__Task objective__.
Read the data below line by line and copy each one with "quick" in it.

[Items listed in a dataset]
********
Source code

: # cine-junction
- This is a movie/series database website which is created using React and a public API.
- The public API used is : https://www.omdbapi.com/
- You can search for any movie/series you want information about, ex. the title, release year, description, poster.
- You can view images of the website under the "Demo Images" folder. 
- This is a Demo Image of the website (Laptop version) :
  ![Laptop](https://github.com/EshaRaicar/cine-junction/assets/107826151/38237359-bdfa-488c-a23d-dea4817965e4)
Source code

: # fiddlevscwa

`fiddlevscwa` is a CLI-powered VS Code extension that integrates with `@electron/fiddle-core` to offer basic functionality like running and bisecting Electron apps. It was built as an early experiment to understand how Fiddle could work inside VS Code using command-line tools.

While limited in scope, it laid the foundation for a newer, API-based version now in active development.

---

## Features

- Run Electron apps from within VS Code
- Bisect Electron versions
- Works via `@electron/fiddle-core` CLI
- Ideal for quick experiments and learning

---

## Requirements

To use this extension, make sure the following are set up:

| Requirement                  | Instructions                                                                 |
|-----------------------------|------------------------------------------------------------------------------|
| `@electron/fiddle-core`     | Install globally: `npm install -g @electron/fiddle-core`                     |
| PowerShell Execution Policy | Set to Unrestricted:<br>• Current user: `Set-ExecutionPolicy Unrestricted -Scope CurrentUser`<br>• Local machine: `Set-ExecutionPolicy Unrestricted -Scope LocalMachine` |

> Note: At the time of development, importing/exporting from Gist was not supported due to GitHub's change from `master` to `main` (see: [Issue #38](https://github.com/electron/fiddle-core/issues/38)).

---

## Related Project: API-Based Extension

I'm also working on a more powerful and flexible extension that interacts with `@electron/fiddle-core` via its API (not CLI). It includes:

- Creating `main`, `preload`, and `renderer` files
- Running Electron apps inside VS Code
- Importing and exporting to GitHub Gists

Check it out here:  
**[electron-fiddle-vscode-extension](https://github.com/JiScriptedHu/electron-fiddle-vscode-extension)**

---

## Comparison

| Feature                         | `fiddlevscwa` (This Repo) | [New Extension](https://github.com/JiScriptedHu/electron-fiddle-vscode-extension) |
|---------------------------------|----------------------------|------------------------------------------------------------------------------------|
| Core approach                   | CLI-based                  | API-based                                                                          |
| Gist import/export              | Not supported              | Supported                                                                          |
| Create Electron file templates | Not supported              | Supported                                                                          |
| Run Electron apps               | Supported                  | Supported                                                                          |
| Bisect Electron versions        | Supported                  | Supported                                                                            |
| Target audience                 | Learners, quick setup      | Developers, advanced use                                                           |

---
********
__Exercise output__.
- Ideal for quick experiments and learning
| Target audience                 | Learners, quick setup      | Developers, advanced use                                                           |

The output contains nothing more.